Recently, people working within the overarching view of sustainability have begun to develop innovative social and economic models. Countries such as Germany, France, South Korea and China have adopted the principles of sustainability as guidelines for national planning policy. Likewise, the U.N. has adopted the agenda of sustainability in the form of the Sustainable Development Goals (SDGs): seventeen agreed-upon global objectives (from climate change and biodiversity to gender equality and the eradication of poverty) to steer development programs the world over.
Cities such as Paris, New York, Amsterdam and Seoul have adopted sustainability as the organizing principle for urban strategic planning. In smart cities with outstanding public transportation, the right mix of businesses, residence and commerce, integration of nature and urban agriculture, and varied avenues of communal and cultural life, density isn’t a problem, but an advantage.
When we start thinking sustainability, industry and commerce too take on new forms. Approaches based on a circular economy and the sharing economy change business models. For instance, instead of working to sell more and more products, many businesses are turning to servicizing: retaining ownership of the product, and selling the service it provides instead. One example is the electronics giant Philips that has begun to sell lighting services to airports. Philips owns the lightbulbs, for which they provide service and maintenance, and pay for their operation (electricity, etc.). As a result the whole incentive structure shifts: the company has a built-in incentive now to make bulbs that are super-durable, cheap to make and to operate over the long haul. Everything is modular, so that only the specific part that is out of service needs to be replaced. At the end of their use, all products are returned to the factory to become raw material for new models.
During the 70 years of the existence of the State of Israel, we have excelled at turning our challenges into opportunities. Security threats have led to developing advanced technological capabilities, water scarcity has led to developing desert agriculture, and knowledge that is used all over the world. The need to live in a small, crowded country can help us plan cities that are good to live in, with sophisticated mass transit, using renewable energies that will supply cheap electricity and clean air, establish diverse modes of employment that can help bring work and home closer together, promote smart sustainable agriculture that will supply healthy food and nutritional security to all, and education systems up to the challenges of the 21st century.

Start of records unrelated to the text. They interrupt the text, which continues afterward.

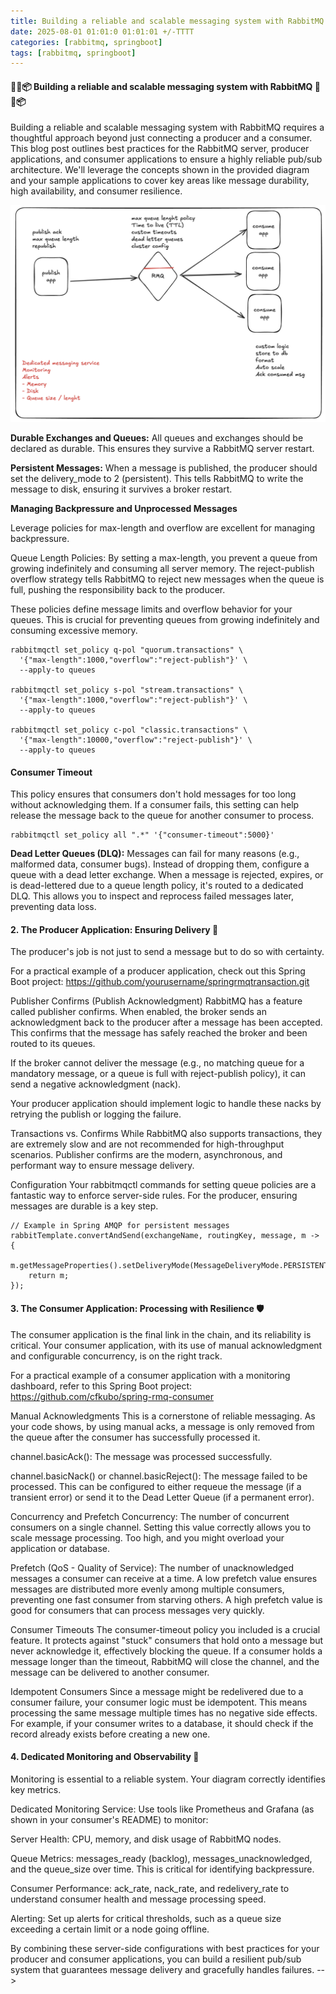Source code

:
 ```yaml
---
title: Building a reliable and scalable messaging system with RabbitMQ 🐰
date: 2025-08-01 01:01:0 01:01:01 +/-TTTT
categories: [rabbitmq, springboot]
tags: [rabbitmq, springboot]
---
```


#### 🚀🐰📦 Building a reliable and scalable messaging system with RabbitMQ 🚀🐰📦 

Building a reliable and scalable messaging system with RabbitMQ requires a thoughtful approach beyond just connecting a producer and a consumer. This blog post outlines best practices for the RabbitMQ server, producer applications, and consumer applications to ensure a highly reliable pub/sub architecture. We'll leverage the concepts shown in the provided diagram and your sample applications to cover key areas like message durability, high availability, and consumer resilience.

![pub-sub](/static/pub-sub.png)

<!-- 
#### 1. The RabbitMQ Server: Your Messaging Backbone ⚙️
The RabbitMQ server isn't just a simple message broker; it's a powerful tool that needs careful configuration to guarantee message delivery.

**High Availability and Durability**
For production environments, a single RabbitMQ node is a single point of failure. To ensure high availability and prevent data loss, you must set up a RabbitMQ cluster. A cluster replicates queues and data across multiple nodes.

**Quorum Queues:** This is the recommended queue type for reliability. Quorum queues use the Raft consensus algorithm to ensure data is replicated to a majority of nodes before an acknowledgment is sent. This prevents data loss even if a minority of nodes fail. Your quorum.transactions example is a great start.

<!-- Classic Mirrored Queues: An older method of achieving high availability. While they work, they have performance overhead and are generally superseded by Quorum Queues. -->

**Durable Exchanges and Queues:** All queues and exchanges should be declared as durable. This ensures they survive a RabbitMQ server restart.

**Persistent Messages:** When a message is published, the producer should set the delivery_mode to 2 (persistent). This tells RabbitMQ to write the message to disk, ensuring it survives a broker restart.

**Managing Backpressure and Unprocessed Messages**

Leverage policies for max-length and overflow are excellent for managing backpressure.

Queue Length Policies: By setting a max-length, you prevent a queue from growing indefinitely and consuming all server memory. The reject-publish overflow strategy tells RabbitMQ to reject new messages when the queue is full, pushing the responsibility back to the producer.

These policies define message limits and overflow behavior for your queues. This is crucial for preventing queues from growing indefinitely and consuming excessive memory.

```
rabbitmqctl set_policy q-pol "quorum.transactions" \
  '{"max-length":1000,"overflow":"reject-publish"}' \
  --apply-to queues

rabbitmqctl set_policy s-pol "stream.transactions" \
  '{"max-length":1000,"overflow":"reject-publish"}' \
  --apply-to queues

rabbitmqctl set_policy c-pol "classic.transactions" \
  '{"max-length":10000,"overflow":"reject-publish"}' \
  --apply-to queues
```

#### Consumer Timeout

This policy ensures that consumers don't hold messages for too long without acknowledging them. If a consumer fails, this setting can help release the message back to the queue for another consumer to process.

```
rabbitmqctl set_policy all ".*" '{"consumer-timeout":5000}'
```


**Dead Letter Queues (DLQ):** Messages can fail for many reasons (e.g., malformed data, consumer bugs). Instead of dropping them, configure a queue with a dead letter exchange. When a message is rejected, expires, or is dead-lettered due to a queue length policy, it's routed to a dedicated DLQ. This allows you to inspect and reprocess failed messages later, preventing data loss.

#### 2. The Producer Application: Ensuring Delivery 🤝
The producer's job is not just to send a message but to do so with certainty.

For a practical example of a producer application, check out this Spring Boot project: https://github.com/yourusername/springrmqtransaction.git

Publisher Confirms (Publish Acknowledgment)
RabbitMQ has a feature called publisher confirms. When enabled, the broker sends an acknowledgment back to the producer after a message has been accepted. This confirms that the message has safely reached the broker and been routed to its queues.

If the broker cannot deliver the message (e.g., no matching queue for a mandatory message, or a queue is full with reject-publish policy), it can send a negative acknowledgment (nack).

Your producer application should implement logic to handle these nacks by retrying the publish or logging the failure.

Transactions vs. Confirms
While RabbitMQ also supports transactions, they are extremely slow and are not recommended for high-throughput scenarios. Publisher confirms are the modern, asynchronous, and performant way to ensure message delivery.

Configuration
Your rabbitmqctl commands for setting queue policies are a fantastic way to enforce server-side rules. For the producer, ensuring messages are durable is a key step.


```
// Example in Spring AMQP for persistent messages
rabbitTemplate.convertAndSend(exchangeName, routingKey, message, m -> {
    m.getMessageProperties().setDeliveryMode(MessageDeliveryMode.PERSISTENT);
    return m;
});
```

#### 3. The Consumer Application: Processing with Resilience 🛡️
The consumer application is the final link in the chain, and its reliability is critical. Your consumer application, with its use of manual acknowledgment and configurable concurrency, is on the right track.

For a practical example of a consumer application with a monitoring dashboard, refer to this Spring Boot project: https://github.com/cfkubo/spring-rmq-consumer

Manual Acknowledgments
This is a cornerstone of reliable messaging. As your code shows, by using manual acks, a message is only removed from the queue after the consumer has successfully processed it.

channel.basicAck(): The message was processed successfully.

channel.basicNack() or channel.basicReject(): The message failed to be processed. This can be configured to either requeue the message (if a transient error) or send it to the Dead Letter Queue (if a permanent error).

Concurrency and Prefetch
Concurrency: The number of concurrent consumers on a single channel. Setting this value correctly allows you to scale message processing. Too high, and you might overload your application or database.

Prefetch (QoS - Quality of Service): The number of unacknowledged messages a consumer can receive at a time. A low prefetch value ensures messages are distributed more evenly among multiple consumers, preventing one fast consumer from starving others. A high prefetch value is good for consumers that can process messages very quickly.

Consumer Timeouts
The consumer-timeout policy you included is a crucial feature. It protects against "stuck" consumers that hold onto a message but never acknowledge it, effectively blocking the queue. If a consumer holds a message longer than the timeout, RabbitMQ will close the channel, and the message can be delivered to another consumer.

Idempotent Consumers
Since a message might be redelivered due to a consumer failure, your consumer logic must be idempotent. This means processing the same message multiple times has no negative side effects. For example, if your consumer writes to a database, it should check if the record already exists before creating a new one.

#### 4. Dedicated Monitoring and Observability 🔭
Monitoring is essential to a reliable system. Your diagram correctly identifies key metrics.

Dedicated Monitoring Service: Use tools like Prometheus and Grafana (as shown in your consumer's README) to monitor:

Server Health: CPU, memory, and disk usage of RabbitMQ nodes.

Queue Metrics: messages_ready (backlog), messages_unacknowledged, and the queue_size over time. This is critical for identifying backpressure.

Consumer Performance: ack_rate, nack_rate, and redelivery_rate to understand consumer health and message processing speed.

Alerting: Set up alerts for critical thresholds, such as a queue size exceeding a certain limit or a node going offline.

By combining these server-side configurations with best practices for your producer and consumer applications, you can build a resilient pub/sub system that guarantees message delivery and gracefully handles failures. -->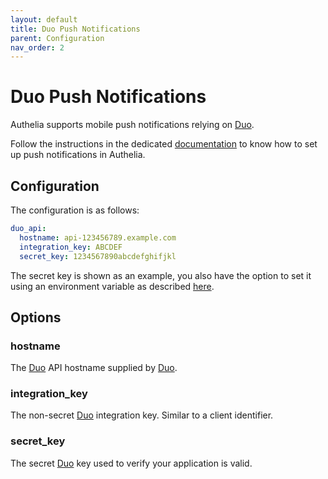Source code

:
 ```yaml
---
layout: default
title: Duo Push Notifications
parent: Configuration
nav_order: 2
---
```


# Duo Push Notifications

Authelia supports mobile push notifications relying on [Duo].

Follow the instructions in the dedicated [documentation](../features/2fa/push-notifications.md)
to know how to set up push notifications in Authelia.

## Configuration

The configuration is as follows:
```yaml
duo_api:
  hostname: api-123456789.example.com
  integration_key: ABCDEF
  secret_key: 1234567890abcdefghifjkl
```

The secret key is shown as an example, you also have the option to set it using an environment
variable as described [here](./secrets.md).

## Options

### hostname

The [Duo] API hostname supplied by [Duo].

### integration_key

The non-secret [Duo] integration key. Similar to a client identifier.

### secret_key

The secret [Duo] key used to verify your application is valid.

[Duo]: https://duo.com/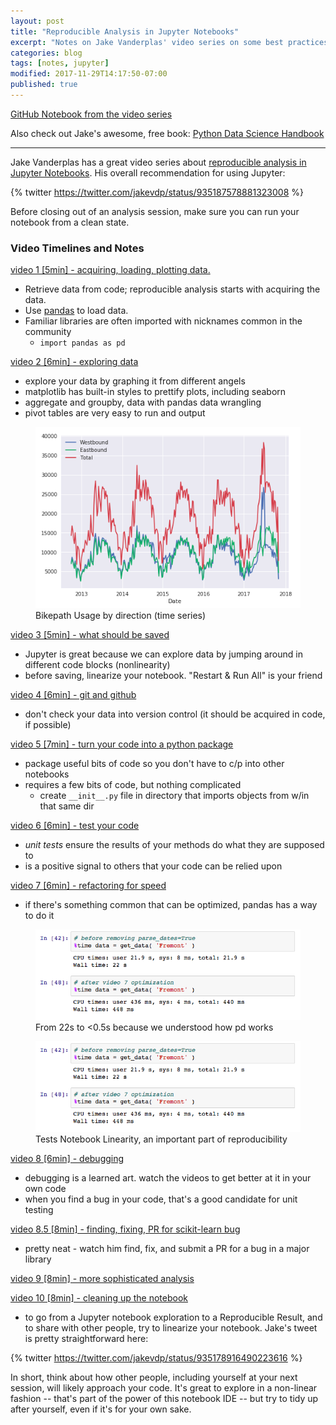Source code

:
 ```yaml
---
layout: post
title: "Reproducible Analysis in Jupyter Notebooks"
excerpt: "Notes on Jake Vanderplas' video series on some best practices for using a Jupyter notebook.  Covers some practical tips as well as how he explores and visualizes datasets."
categories: blog
tags: [notes, jupyter]
modified: 2017-11-29T14:17:50-07:00
published: true
---
```

[GitHub Notebook from the video series](https://github.com/leleu/travisleleu-com-notebooks/blob/master/Reproducible%20Analysis%20with%20Jupyter%20Notebooks.ipynb)

Also check out Jake's awesome, free book: [Python Data Science Handbook](https://jakevdp.github.io/PythonDataScienceHandbook/)

---

Jake Vanderplas has a great video series about [reproducible analysis in Jupyter Notebooks](https://www.youtube.com/watch?v=_ZEWDGpM-vM&list=PLYCpMb24GpOC704uO9svUrihl-HY1tTJJ).  His overall recommendation for using Jupyter:

{% twitter https://twitter.com/jakevdp/status/935187578881323008 %}

Before closing out of an analysis session, make sure you can run your notebook from a clean state.

### Video Timelines and Notes
[video 1 [5min] - acquiring, loading, plotting data.](https://www.youtube.com/watch?v=_ZEWDGpM-vM&list=PLYCpMb24GpOC704uO9svUrihl-HY1tTJJ&index=1)
* Retrieve data from code; reproducible analysis starts with acquiring the data.
* Use [pandas](https://pandas.pydata.org/) to load data.
* Familiar libraries are often imported with nicknames common in the community
  * `import pandas as pd`


[video 2 [6min] - exploring data](https://www.youtube.com/watch?v=yUNBVzQfugg&index=2&list=PLYCpMb24GpOC704uO9svUrihl-HY1tTJJ)
* explore your data by graphing it from different angels
* matplotlib has built-in styles to prettify plots, including seaborn
* aggregate and groupby, data with pandas data wrangling
* pivot tables are very easy to run and output


<figure>
	<a href="/images/bikepath-usage.png"><img src="/images/bikepath-usage.png" alt="Bikepath usage"></a>
	<figcaption>Bikepath Usage by direction (time series)</figcaption>
</figure>

[video 3 [5min] - what should be saved](https://www.youtube.com/watch?v=J45NJ0pJXWQ&index=3&list=PLYCpMb24GpOC704uO9svUrihl-HY1tTJJ)
* Jupyter is great because we can explore data by jumping around in different code blocks (nonlinearity)
* before saving, linearize your notebook.  "Restart & Run All" is your friend

[video 4 [6min] - git and github](https://www.youtube.com/watch?v=VdLdfF_uuSQ&list=PLYCpMb24GpOC704uO9svUrihl-HY1tTJJ&index=4)
* don't check your data into version control (it should be acquired in code, if possible)

[video 5 [7min] - turn your code into a python package](https://www.youtube.com/watch?v=DjpCHNYQodY&list=PLYCpMb24GpOC704uO9svUrihl-HY1tTJJ&index=5)
* package useful bits of code so you don't have to c/p into other notebooks
* requires a few bits of code, but nothing complicated
  * create `__init__.py` file in directory that imports objects from w/in that same dir

[video 6 [6min] - test your code](https://www.youtube.com/watch?v=Pf1ADyUKOrE&list=PLYCpMb24GpOC704uO9svUrihl-HY1tTJJ&index=6)
* *unit tests* ensure the results of your methods do what they are supposed to
* is a positive signal to others that your code can be relied upon

[video 7 [6min] - refactoring for speed](https://www.youtube.com/watch?v=qMkhTo7sdHo&index=7&list=PLYCpMb24GpOC704uO9svUrihl-HY1tTJJ)
* if there's something common that can be optimized, pandas has a way to do it

<figure>
	<a href="/images/bikepath-usage.png"><img src="/images/optimization-result.png" alt="Speedup after an improved read_csv invocation"></a>
	<figcaption>From 22s to &lt;0.5s because we understood how pd works</figcaption>
</figure>
<figure>
	<a href="/images/restart-run-all.png"><img src="/images/optimization-result.png" alt="Restart & Run All Cell"></a>
	<figcaption>Tests Notebook Linearity, an important part of reproducibility</figcaption>
</figure>

[video 8 [6min] - debugging](https://www.youtube.com/watch?v=jHjyUTQHjDg&list=PLYCpMb24GpOC704uO9svUrihl-HY1tTJJ&index=8)
* debugging is a learned art.  watch the videos to get better at it in your own code
* when you find a bug in your code, that's a good candidate for unit testing

[video 8.5 [8min] - finding, fixing, PR for scikit-learn bug](https://www.youtube.com/watch?v=1kA7oD7ftsM&index=9&list=PLYCpMb24GpOC704uO9svUrihl-HY1tTJJ)
* pretty neat - watch him find, fix, and submit a PR for a bug in a major library

[video 9 [8min] - more sophisticated analysis](https://www.youtube.com/watch?v=n1qKe0kkwyU&list=PLYCpMb24GpOC704uO9svUrihl-HY1tTJJ&index=10)

[video 10 [8min] - cleaning up the notebook](https://www.youtube.com/watch?v=GtvVpHP7CLs&list=PLYCpMb24GpOC704uO9svUrihl-HY1tTJJ&index=11)
* to go from a Jupyter notebook exploration to a Reproducible Result, and to share with other people, try to linearize your notebook.  Jake's tweet is pretty straightforward here:

{% twitter https://twitter.com/jakevdp/status/935178916490223616 %}

In short, think about how other people, including yourself at your next session, will likely approach your code.  It's great to explore in a non-linear fashion -- that's part of the power of this notebook IDE -- but try to tidy up after yourself, even if it's for your own sake.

The challenges that the State of Israel faces are increasingly becoming issues the world over. Israel, which must deal effectively with these hurdles before most other countries, can serve as a laboratory, a hothouse for new creative ideas and solutions that can become an inspiration and a model to be copied elsewhere.
If we adopt the principles of sustainability as a systemic program in the main institutions of government, the economy and industry, in the education system, in agricultural policy, in the field of energy generation, in households and in all areas of our lives, we can live and thrive here and be among the world’s leading nations. We simply don’t have the privilege to remain apathetic and wait for other countries to lead the revolution, and for us to trail behind.
The window of opportunity is beginning to close. This is the supreme challenge facing Israel. We will determine how the future will look. Are we up to it?
Victor Weis is the executive director of the Heschel Sustainability Center, which works to promote Israel as a sustainable society through leadership development, transformative learning experiences, and being a home for change-agents.